Here’s what I’ve been recommending: start with the characters. Think about the stakeholders, what makes them tick. What do they want, need, desire? How are they feeling? What problems do they need to solve? If there are similar characters, you can collapse them together.
Ask yourself, how those characters might they interact with the solution that you’re providing. For the dashboard, there might be a CEO character who needs to move the business forward strategically; a CFO character who needs to protect the bottom line; a Sales Leadership character, who needs to see the top-line numbers go up; and an Analyst who might be charged with figuring out why the numbers are going up. Maybe there’s a Manager, whose team is struggling to keep up with the work, and for whom the numbers can help make a case for staffing up. And there might be a Business Intelligence team, tasked with presenting an ever-shifting sea of information on limited resources.
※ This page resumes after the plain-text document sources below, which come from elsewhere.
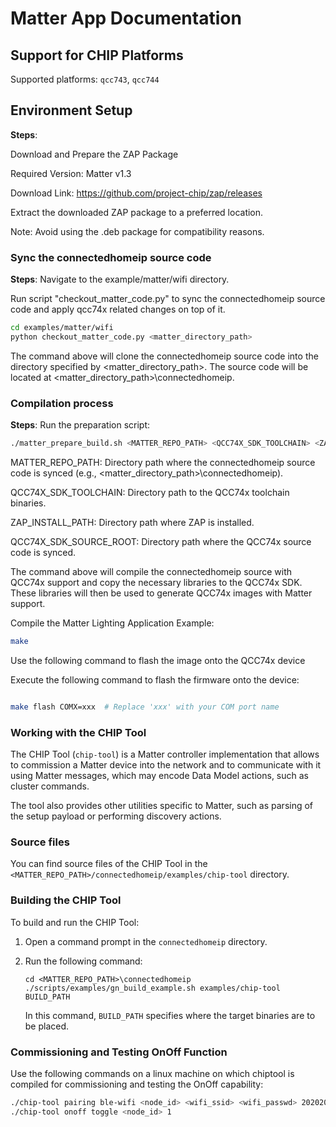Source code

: # Matter App Documentation

## Support for CHIP Platforms

Supported platforms: `qcc743`, `qcc744`

## Environment Setup

**Steps**:
   
   Download and Prepare the ZAP Package

   Required Version: Matter v1.3

   Download Link: https://github.com/project-chip/zap/releases

   Extract the downloaded ZAP package to a preferred location.

   Note: Avoid using the .deb package for compatibility reasons.


### Sync the connectedhomeip source code

**Steps**:
   Navigate to the example/matter/wifi directory.

   Run script "checkout_matter_code.py" to sync the connectedhomeip source code
   and apply qcc74x related changes on top of it.

   ```bash
   cd examples/matter/wifi
   python checkout_matter_code.py <matter_directory_path>

   ```
   
   The command above will clone the connectedhomeip source code into the
   directory specified by <matter_directory_path>.
   The source code will be located at <matter_directory_path>\connectedhomeip.



### Compilation process

**Steps**:
Run the preparation script:

```bash
./matter_prepare_build.sh <MATTER_REPO_PATH> <QCC74X_SDK_TOOLCHAIN> <ZAP_INSTALL_PATH> <QCC74X_SDK_SOURCE_ROOT>
```

MATTER_REPO_PATH: Directory path where the connectedhomeip source code is
                  synced (e.g., <matter_directory_path>\connectedhomeip).

QCC74X_SDK_TOOLCHAIN: Directory path to the QCC74x toolchain binaries.

ZAP_INSTALL_PATH: Directory path where ZAP is installed.

QCC74X_SDK_SOURCE_ROOT: Directory path where the QCC74x source code is synced.

The command above will compile the connectedhomeip source with QCC74x support
and copy the necessary libraries to the QCC74x SDK. These libraries will then
be used to generate QCC74x images with Matter support.

Compile the Matter Lighting Application Example:

```bash
make
```

Use the following command to flash the image onto the QCC74x device

Execute the following command to flash the firmware onto the device:
```bash

make flash COMX=xxx  # Replace 'xxx' with your COM port name
```


### Working with the CHIP Tool

The CHIP Tool (`chip-tool`) is a Matter controller implementation that allows to
commission a Matter device into the network and to communicate with it using
Matter messages, which may encode Data Model actions, such as cluster commands.

The tool also provides other utilities specific to Matter, such as parsing of
the setup payload or performing discovery actions.


### Source files

You can find source files of the CHIP Tool in the 
`<MATTER_REPO_PATH>/connectedhomeip/examples/chip-tool` directory.


### Building the CHIP Tool

To build and run the CHIP Tool:

1. Open a command prompt in the `connectedhomeip` directory.

2. Run the following command:

    ```
    cd <MATTER_REPO_PATH>\connectedhomeip
    ./scripts/examples/gn_build_example.sh examples/chip-tool BUILD_PATH
    ```

    In this command, `BUILD_PATH` specifies where the target binaries are to be
    placed.



### Commissioning and Testing OnOff Function

Use the following commands on a linux machine on which chiptool is compiled
for commissioning and testing the OnOff capability:

```bash
./chip-tool pairing ble-wifi <node_id> <wifi_ssid> <wifi_passwd> 20202021 3840
./chip-tool onoff toggle <node_id> 1
```
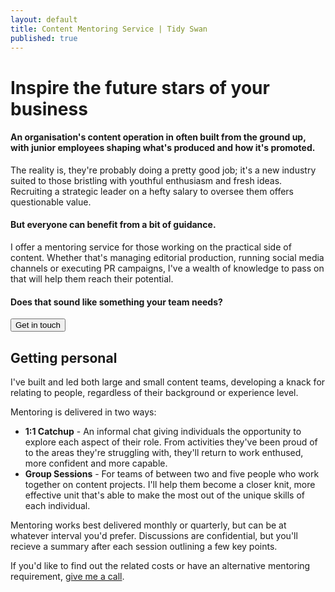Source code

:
 ```yaml
---
layout: default
title: Content Mentoring Service | Tidy Swan
published: true
---
```


# Inspire the future stars of your business

#### An organisation's content operation in often built from the ground up, with junior employees shaping what's produced and how it's promoted.

The reality is, they're probably doing a pretty good job; it's a new industry suited to those bristling with youthful enthusiasm and fresh ideas. Recruiting a strategic leader on a hefty salary to oversee them offers questionable value.

#### But everyone can benefit from a bit of guidance.

I offer a mentoring service for those working on the practical side of content. Whether that's managing editorial production, running social media channels or executing PR campaigns, I've a wealth of knowledge to pass on that will help them reach their potential. 

#### Does that sound like something your team needs?

<a href="/contact"><button class="button">Get in touch</button></a>

## Getting personal

I've built and led both large and small content teams, developing a knack for relating to people, regardless of their background or experience level.

Mentoring is delivered in two ways:

- **1:1 Catchup** - An informal chat giving individuals the opportunity to explore each aspect of their role. From activities they've been proud of to the areas they're struggling with, they'll return to work enthused, more confident and more capable.
- **Group Sessions** - For teams of between two and five people who work together on content projects. I'll help them become a closer knit, more effective unit that's able to make the most out of the unique skills of each individual. 

Mentoring works best delivered monthly or quarterly, but can be at whatever interval you'd prefer. Discussions are confidential, but you'll recieve a summary after each session outlining a few key points.

If you'd like to find out the related costs or have an alternative mentoring requirement, [give me a call](/contact).
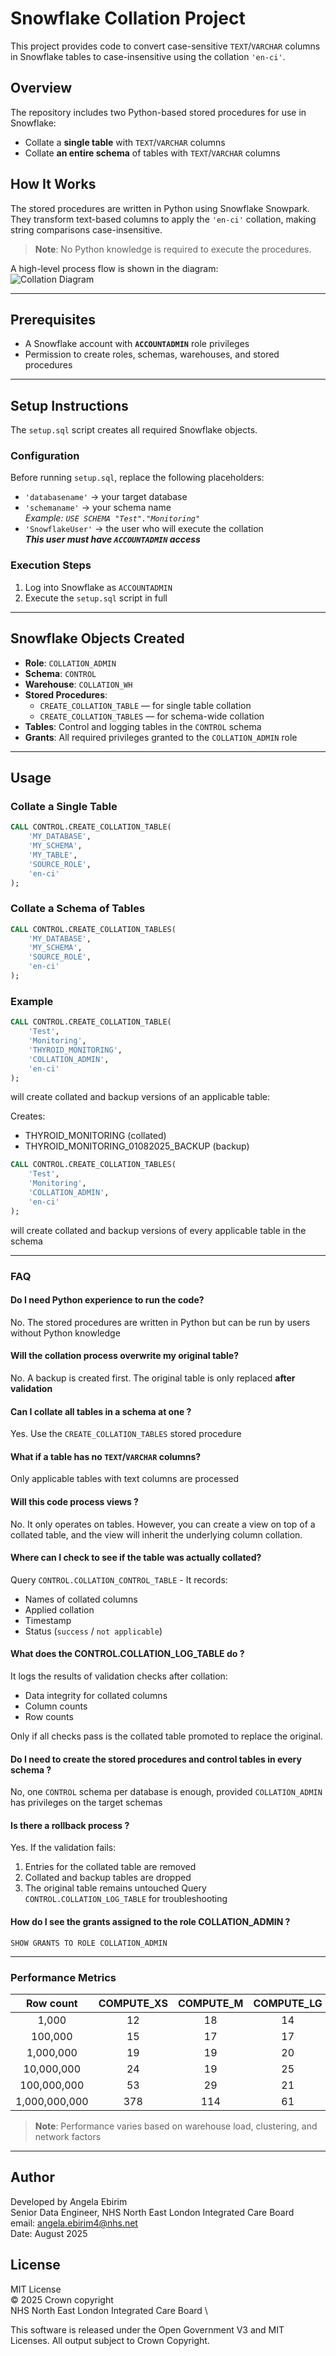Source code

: # Snowflake Collation Project

This project provides code to convert case-sensitive `TEXT`/`VARCHAR` columns in Snowflake tables to case-insensitive using the collation `'en-ci'`.

## Overview

The repository includes two Python-based stored procedures for use in Snowflake:

- Collate a **single table** with `TEXT`/`VARCHAR` columns
- Collate **an entire schema** of tables with `TEXT`/`VARCHAR` columns

## How It Works

The stored procedures are written in Python using Snowflake Snowpark. They transform text-based columns to apply the `'en-ci'` collation, making string comparisons case-insensitive.

> **Note**: No Python knowledge is required to execute the procedures.

A high-level process flow is shown in the diagram:  
![Collation Diagram](flowchart2.png)

---

## Prerequisites

- A Snowflake account with **`ACCOUNTADMIN`** role privileges
- Permission to create roles, schemas, warehouses, and stored procedures

---

## Setup Instructions

The `setup.sql` script creates all required Snowflake objects.

### Configuration

Before running `setup.sql`, replace the following placeholders:

- `'databasename'` → your target database
- `'schemaname'` → your schema name  
  _Example: `USE SCHEMA "Test"."Monitoring"`_
- `'SnowflakeUser'` → the user who will execute the collation  
  _**This user must have `ACCOUNTADMIN` access**_

### Execution Steps

1. Log into Snowflake as `ACCOUNTADMIN`
2. Execute the `setup.sql` script in full

---

## Snowflake Objects Created

- **Role**: `COLLATION_ADMIN`
- **Schema**: `CONTROL`
- **Warehouse**: `COLLATION_WH`
- **Stored Procedures**:
  - `CREATE_COLLATION_TABLE` — for single table collation
  - `CREATE_COLLATION_TABLES` — for schema-wide collation
- **Tables**: Control and logging tables in the `CONTROL` schema
- **Grants**: All required privileges granted to the `COLLATION_ADMIN` role

---

## Usage

### Collate a Single Table

```sql
CALL CONTROL.CREATE_COLLATION_TABLE(
    'MY_DATABASE',
    'MY_SCHEMA',
    'MY_TABLE',
    'SOURCE_ROLE',
    'en-ci'
);
```

### Collate a Schema of Tables

```sql
CALL CONTROL.CREATE_COLLATION_TABLES(
    'MY_DATABASE',
    'MY_SCHEMA',
    'SOURCE_ROLE',
    'en-ci'
);
```
### Example

```sql
CALL CONTROL.CREATE_COLLATION_TABLE(
    'Test',
    'Monitoring',
    'THYROID_MONITORING',
    'COLLATION_ADMIN',
    'en-ci'
);
```

will create collated and backup versions of an applicable table:

Creates:

   - THYROID_MONITORING (collated)
   - THYROID_MONITORING_01082025_BACKUP (backup)
  

```sql
CALL CONTROL.CREATE_COLLATION_TABLES(
    'Test',
    'Monitoring',
    'COLLATION_ADMIN',
    'en-ci'
);
```
will create collated and backup versions of every applicable table in the schema

---

### FAQ

#### Do I need Python experience to run the code?
No. The stored procedures are written in Python but can be run by users without Python knowledge

#### Will the collation process overwrite my original table?
No. A backup is created first. The original table is only replaced **after validation**

#### Can I collate all tables in a schema at one ?
Yes. Use the `CREATE_COLLATION_TABLES` stored procedure

#### What if a table has no `TEXT`/`VARCHAR` columns?
Only applicable tables with text columns are processed

#### Will this code process views ?
No. It only operates on tables. However, you can create a view on top of a collated table, and the view will inherit the underlying column collation.

#### Where can I check to see if the table was actually collated?
Query `CONTROL.COLLATION_CONTROL_TABLE` - It records:
- Names of collated columns
- Applied collation
- Timestamp
- Status (`success` / `not applicable`)

#### What does the CONTROL.COLLATION_LOG_TABLE do ?
It logs the results of validation checks after collation:
- Data integrity for collated columns
- Column counts
- Row counts

Only if all checks pass is the collated table promoted to replace the original.

#### Do I need to create the stored procedures and control tables in every schema ?
No, one `CONTROL` schema per database is enough, provided `COLLATION_ADMIN` has privileges on the target schemas

#### Is there a rollback process ?
Yes. If the validation fails:
1. Entries for the collated table are removed
2. Collated and backup tables are dropped
3. The original table remains untouched 
Query `CONTROL.COLLATION_LOG_TABLE` for troubleshooting

#### How do I see the grants assigned to the role COLLATION_ADMIN ?
`SHOW GRANTS TO ROLE COLLATION_ADMIN`

---

### Performance Metrics


| Row count     | COMPUTE_XS | COMPUTE_M | COMPUTE_LG  |
|:-------------:|:----------:|:---------:|:-----------:|
| 1,000         | 12         | 18        | 14          |
| 100,000       | 15         | 17        | 17          |
| 1,000,000     | 19         | 19        | 20          |
| 10,000,000    | 24         | 19        | 25          |
| 100,000,000   | 53         | 29        | 21          |
| 1,000,000,000 | 378        | 114       | 61          |

> **Note**: Performance varies based on warehouse load, clustering, and network factors
---

## Author

Developed by Angela Ebirim \
Senior Data Engineer, NHS North East London Integrated Care Board \
email: angela.ebirim4@nhs.net \
Date: August 2025

## License

MIT License \
© 2025 Crown copyright \
NHS North East London Integrated Care Board \

This software is released under the Open Government V3 and MIT Licenses. All output subject to Crown Copyright.







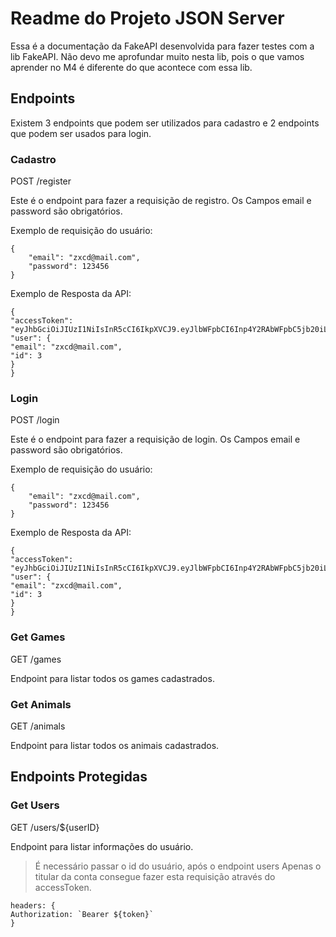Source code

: # Readme do Projeto JSON Server

Essa é a documentação da FakeAPI desenvolvida para fazer testes com a lib FakeAPI. Não devo me aprofundar muito nesta lib, pois o que vamos aprender no M4 é diferente do que acontece com essa lib.

## Endpoints

Existem 3 endpoints que podem ser utilizados para cadastro e 2 endpoints que podem ser usados para login.

### Cadastro

POST /register

Este é o endpoint para fazer a requisição de registro.
Os Campos email e password são obrigatórios.

Exemplo de requisição do usuário:
```
{
    "email": "zxcd@mail.com",
    "password": 123456
}
```
Exemplo de Resposta da API:
```
{
"accessToken": "eyJhbGciOiJIUzI1NiIsInR5cCI6IkpXVCJ9.eyJlbWFpbCI6Inp4Y2RAbWFpbC5jb20iLCJpYXQiOjE2NzE2MzUyNzIsImV4cCI6MTY3MTYzODg3Miwic3ViIjoiMyJ9.S6XpMubmbqdHWgIsaMVxR2n0mwoIYE3nGk5m25hsKNQ",
"user": {
"email": "zxcd@mail.com",
"id": 3
}
}
```

### Login

POST /login

Este é o endpoint para fazer a requisição de login.
Os Campos email e password são obrigatórios.

Exemplo de requisição do usuário:
```
{
    "email": "zxcd@mail.com",
    "password": 123456
}
```
Exemplo de Resposta da API:
```
{
"accessToken": "eyJhbGciOiJIUzI1NiIsInR5cCI6IkpXVCJ9.eyJlbWFpbCI6Inp4Y2RAbWFpbC5jb20iLCJpYXQiOjE2NzE2MzUzNTUsImV4cCI6MTY3MTYzODk1NSwic3ViIjoiMyJ9.f0xHBK1VWGP2Ddt425uL8wJAhohHiNiZe3QZ4JErqOc",
"user": {
"email": "zxcd@mail.com",
"id": 3
}
}
```

### Get Games

GET /games

Endpoint para listar todos os games cadastrados.

### Get Animals

GET /animals

Endpoint para listar todos os animais cadastrados.


## Endpoints Protegidas

### Get Users

GET /users/${userID}

Endpoint para listar informações do usuário.
>É necessário passar o id do usuário, após o endpoint users
>Apenas o titular da conta consegue fazer esta requisição através do accessToken.
```
headers: {
Authorization: `Bearer ${token}`
}
```
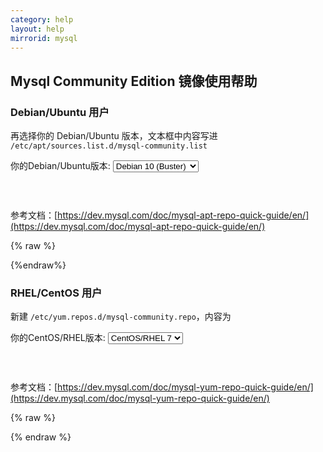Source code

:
 ```yaml
---
category: help
layout: help
mirrorid: mysql
---
```


## Mysql Community Edition 镜像使用帮助


### Debian/Ubuntu 用户


再选择你的 Debian/Ubuntu 版本，文本框中内容写进 `/etc/apt/sources.list.d/mysql-community.list`

<form class="form-inline">
<div class="form-group">
	<label>你的Debian/Ubuntu版本: </label>
	<select class="form-control release-select" data-template="#apt-template" data-target="#apt-content">
		<option data-os="debian" data-release="wheezy">Debian 7 (Wheezy)</option>
		<option data-os="debian" data-release="jessie">Debian 8 (Jessie)</option>
		<option data-os="debian" data-release="stretch">Debian 9 (Stretch)</option>
		<option data-os="debian" data-release="buster" selected>Debian 10 (Buster)</option>
		<option data-os="ubuntu" data-release="trusty">Ubuntu 14.04 LTS</option>
		<option data-os="ubuntu" data-release="xenial">Ubuntu 16.04 LTS</option>
		<option data-os="ubuntu" data-release="bionic">Ubuntu 18.04 LTS</option>		
</select>
</div>
</form>

<p></p>
<pre>
<code id="apt-content">
</code>
</pre>

参考文档：[https://dev.mysql.com/doc/mysql-apt-repo-quick-guide/en/](https://dev.mysql.com/doc/mysql-apt-repo-quick-guide/en/)

{% raw %}
<script id="apt-template" type="x-tmpl-markup">
deb https://{{ site.hostname }}/mysql/apt/{{os_name}} {{release_name}} mysql-5.6 mysql-5.7 mysql-8.0 mysql-tools
</script>
{%endraw%}


### RHEL/CentOS 用户

新建 `/etc/yum.repos.d/mysql-community.repo`，内容为

<form class="form-inline">
<div class="form-group">
	<label>你的CentOS/RHEL版本: </label>
	<select class="form-control release-select" data-template="#yum-template" data-target="#yum-content">
		<option data-release="el6">CentOS/RHEL 6</option>
		<option data-release="el7" selected>CentOS/RHEL 7</option>
	</select>
</div>
</form>

<p></p>
<pre>
<code id="yum-content">
</code>
</pre>

参考文档：[https://dev.mysql.com/doc/mysql-yum-repo-quick-guide/en/](https://dev.mysql.com/doc/mysql-yum-repo-quick-guide/en/)

{% raw %}
<script id="yum-template" type="x-tmpl-markup">
[mysql-connectors-community]
name=MySQL Connectors Community
baseurl=https://{{ site.hostname }}/mysql/yum/mysql-connectors-community-{{release_name}}/
enabled=1
gpgcheck=1
gpgkey=file:///etc/pki/rpm-gpg/RPM-GPG-KEY-mysql

[mysql-tools-community]
name=MySQL Tools Community
baseurl=https://{{ site.hostname }}/mysql/yum/mysql-tools-community-{{release_name}}/
enabled=1
gpgcheck=1
gpgkey=file:///etc/pki/rpm-gpg/RPM-GPG-KEY-mysql

[mysql56-community]
name=MySQL 5.6 Community Server
baseurl=https://{{ site.hostname }}/mysql/yum/mysql56-community-{{release_name}}/
enabled=0
gpgcheck=1
gpgkey=file:///etc/pki/rpm-gpg/RPM-GPG-KEY-mysql

[mysql57-community]
name=MySQL 5.7 Community Server
baseurl=https://{{ site.hostname }}/mysql/yum/mysql57-community-{{release_name}}/
enabled=1
gpgcheck=1
gpgkey=file:///etc/pki/rpm-gpg/RPM-GPG-KEY-mysql

[mysql80-community]
name=MySQL 8.0 Community Server
baseurl=https://{{ site.hostname }}/mysql/yum/mysql80-community-{{release_name}}/
enabled=1
gpgcheck=1
gpgkey=file:///etc/pki/rpm-gpg/RPM-GPG-KEY-mysql

</script>
{% endraw %}
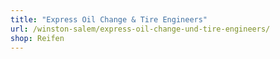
 ```yaml
---
title: "Express Oil Change & Tire Engineers"
url: /winston-salem/express-oil-change-und-tire-engineers/
shop: Reifen
---
```

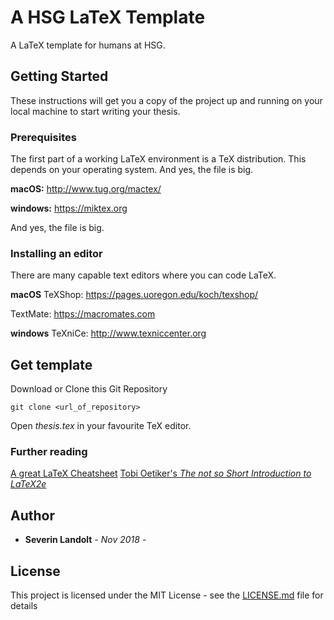 # A HSG LaTeX Template

A LaTeX template for humans at HSG.

## Getting Started

These instructions will get you a copy of the project up and running on your local machine to start writing your thesis.

### Prerequisites
The first part of a working LaTeX environment is a TeX distribution. This depends on your operating system. And yes, the file is big.

**macOS:**
http://www.tug.org/mactex/

**windows:**
https://miktex.org

And yes, the file is big.

### Installing an editor

There are many capable text editors where you can code LaTeX.

**macOS**
TeXShop: https://pages.uoregon.edu/koch/texshop/

TextMate: https://macromates.com

**windows**
TeXniCe: http://www.texniccenter.org

## Get template

Download or Clone this Git Repository

```
git clone <url_of_repository>
```

Open *thesis.tex* in your favourite TeX editor.

### Further reading

[A great LaTeX Cheatsheet](https://wch.github.io/latexsheet/)
[Tobi Oetiker's *The not so Short Introduction to LaTeX2e*](https://tobi.oetiker.ch/lshort/lshort.pdf)

## Author

* **Severin Landolt** - *Nov 2018* -

## License

This project is licensed under the MIT License - see the [LICENSE.md](LICENSE.md) file for details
What challenges might those people face as a team? How might your dashboard help them face those challenges? What might they see when they look at the dashboard? How does the dashboard help them solve problems or get to the root of problems or help them make decisions? These interactions can become your plot.
How will things have changed for them? It wouldn’t hurt to have them reflect back to the past (i.e. today) when they didn’t have the dashboard and couldn’t get the data that they needed to make these decisions. Let them laugh about it, the way you laugh when the challenges are in your past.
Write a draft. Then analyze your draft, as if someone else had written it. What themes emerge? What is the overriding message that comes out of the story. Based on this analysis, you may make edits to tighten things up, to emphasize certain aspects.
Make sure the Future Story is written in the past tense. (“Buck looked at the data and recognized…”) vs. the future possible (“Buck could look at the data…”) – this makes it easier for people to put themselves in that future.
Then begin sharing the story with others. How you do this depends on your talents. You could write it; you could storytell it; you could do a video illustrating it or draw a graphic novel. Whatever works for you.
But you must begin telling the story. First, to allow people to flesh out and help you align your vision with their needs. Then, to allow people to buy into and support the future you are proposing.